However, what if we want to approximate a function $f(x)$ on the interval $[a,b]$, by an approximating function $g(x)$ where we require the following:

  1. Contrary to Taylor approximation, where we only necessarily have that $g(a)=f(a)$ for some $a$. We now require two endpoints to coincide. That is, we need $g(a)=f(a)$ and $g(b)=f(b)$

  2. Ideally: g(x) should be simple, easily integrable, analytically tractable, and (just like Taylor approximation) allow for arbitrary degrees of precision. Preferably polynomial.

  3. We only care about the approximation on the interval $[a,b]$. That is, we need $g(x)\approx f(x)$ on $x\in[a,b]$ only.

  4. We care whether the integrals of $f(x)$ and $g(x)$ on $[a,b]$ are approximately equal for arbitrary functions $f(x)$.

  5. Moreover, the approximation should ideally be the "best" approximation in its class $\mathcal C$. By $\mathcal C$ I mean for example, the class of polynomial functions of degree $n$. If we want more precision, we can then increase $n$. I am open to different definitions of "best", but I am thinking of something like "the integral of $g(x)$ on $[a,b]$ should be the closest to that of $f(x)$ on that interval out of all possible g(x) in class $\mathcal C$".

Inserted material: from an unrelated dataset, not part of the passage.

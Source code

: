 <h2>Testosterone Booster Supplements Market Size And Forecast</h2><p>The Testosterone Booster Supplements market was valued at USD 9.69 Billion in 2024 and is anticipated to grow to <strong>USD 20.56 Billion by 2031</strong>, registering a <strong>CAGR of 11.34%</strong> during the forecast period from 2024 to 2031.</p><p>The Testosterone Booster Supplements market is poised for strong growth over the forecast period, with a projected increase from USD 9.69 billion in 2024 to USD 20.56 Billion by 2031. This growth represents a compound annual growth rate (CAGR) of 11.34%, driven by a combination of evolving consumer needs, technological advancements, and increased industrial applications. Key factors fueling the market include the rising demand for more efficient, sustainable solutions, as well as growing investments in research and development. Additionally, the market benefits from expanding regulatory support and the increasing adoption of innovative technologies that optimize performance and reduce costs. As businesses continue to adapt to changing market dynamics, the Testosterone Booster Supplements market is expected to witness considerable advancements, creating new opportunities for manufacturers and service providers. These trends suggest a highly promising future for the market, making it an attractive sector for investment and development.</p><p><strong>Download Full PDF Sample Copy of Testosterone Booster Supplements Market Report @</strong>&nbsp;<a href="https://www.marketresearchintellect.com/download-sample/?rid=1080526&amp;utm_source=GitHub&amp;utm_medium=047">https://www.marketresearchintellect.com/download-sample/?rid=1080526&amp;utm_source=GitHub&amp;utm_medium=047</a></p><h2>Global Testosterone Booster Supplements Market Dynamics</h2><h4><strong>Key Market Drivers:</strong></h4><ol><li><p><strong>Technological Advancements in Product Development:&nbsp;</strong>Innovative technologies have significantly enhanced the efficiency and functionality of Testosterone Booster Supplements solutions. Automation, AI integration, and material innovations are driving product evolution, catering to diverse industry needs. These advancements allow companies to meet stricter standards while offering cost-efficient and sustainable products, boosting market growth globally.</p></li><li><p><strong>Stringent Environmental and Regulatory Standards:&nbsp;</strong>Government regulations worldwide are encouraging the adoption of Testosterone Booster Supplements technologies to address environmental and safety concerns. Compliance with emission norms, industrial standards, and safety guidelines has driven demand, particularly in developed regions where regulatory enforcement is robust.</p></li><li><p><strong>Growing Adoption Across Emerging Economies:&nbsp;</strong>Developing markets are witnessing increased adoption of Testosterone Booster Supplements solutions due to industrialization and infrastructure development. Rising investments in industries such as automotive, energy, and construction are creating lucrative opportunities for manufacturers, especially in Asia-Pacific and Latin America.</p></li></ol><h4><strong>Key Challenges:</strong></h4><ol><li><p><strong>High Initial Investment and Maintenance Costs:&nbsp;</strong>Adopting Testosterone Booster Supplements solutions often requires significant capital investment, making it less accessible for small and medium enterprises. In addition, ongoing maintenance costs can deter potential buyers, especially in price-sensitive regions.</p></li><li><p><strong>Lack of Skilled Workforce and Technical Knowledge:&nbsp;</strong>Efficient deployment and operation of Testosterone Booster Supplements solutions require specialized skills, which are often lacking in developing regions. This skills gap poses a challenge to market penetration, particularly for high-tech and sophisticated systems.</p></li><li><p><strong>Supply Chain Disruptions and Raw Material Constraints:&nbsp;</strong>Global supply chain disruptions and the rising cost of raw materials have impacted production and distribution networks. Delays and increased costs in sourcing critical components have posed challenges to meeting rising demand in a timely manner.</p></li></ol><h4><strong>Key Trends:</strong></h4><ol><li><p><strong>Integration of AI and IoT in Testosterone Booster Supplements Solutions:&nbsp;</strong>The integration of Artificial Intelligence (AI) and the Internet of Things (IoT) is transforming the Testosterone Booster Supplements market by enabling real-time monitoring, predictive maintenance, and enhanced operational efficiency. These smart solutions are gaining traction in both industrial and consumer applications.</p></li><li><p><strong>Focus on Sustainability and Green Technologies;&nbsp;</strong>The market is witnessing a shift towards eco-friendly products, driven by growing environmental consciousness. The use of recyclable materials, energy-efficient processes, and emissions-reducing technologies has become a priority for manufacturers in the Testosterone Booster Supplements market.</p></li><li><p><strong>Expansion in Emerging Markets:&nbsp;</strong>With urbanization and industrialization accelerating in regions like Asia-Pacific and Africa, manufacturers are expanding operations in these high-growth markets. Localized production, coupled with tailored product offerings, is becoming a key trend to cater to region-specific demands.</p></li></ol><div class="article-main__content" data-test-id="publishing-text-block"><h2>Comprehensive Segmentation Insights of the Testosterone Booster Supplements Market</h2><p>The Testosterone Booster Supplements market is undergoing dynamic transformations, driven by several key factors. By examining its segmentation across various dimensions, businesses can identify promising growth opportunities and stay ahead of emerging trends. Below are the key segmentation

Is there a canonical technique, similar to Taylor approximation, that satisfies these requirements? Or satisfy some of them?

The most simple approximation I can come up with is simply, $g(x)=A+Bx$ with $A,B$ such that $g(a)=f(a), g(b)=f(b)$. This determines a unique function. However, when we add a quadratic term, there are now an infinite amount of functions satisfying the boundary conditions, so which one of them is the "best"?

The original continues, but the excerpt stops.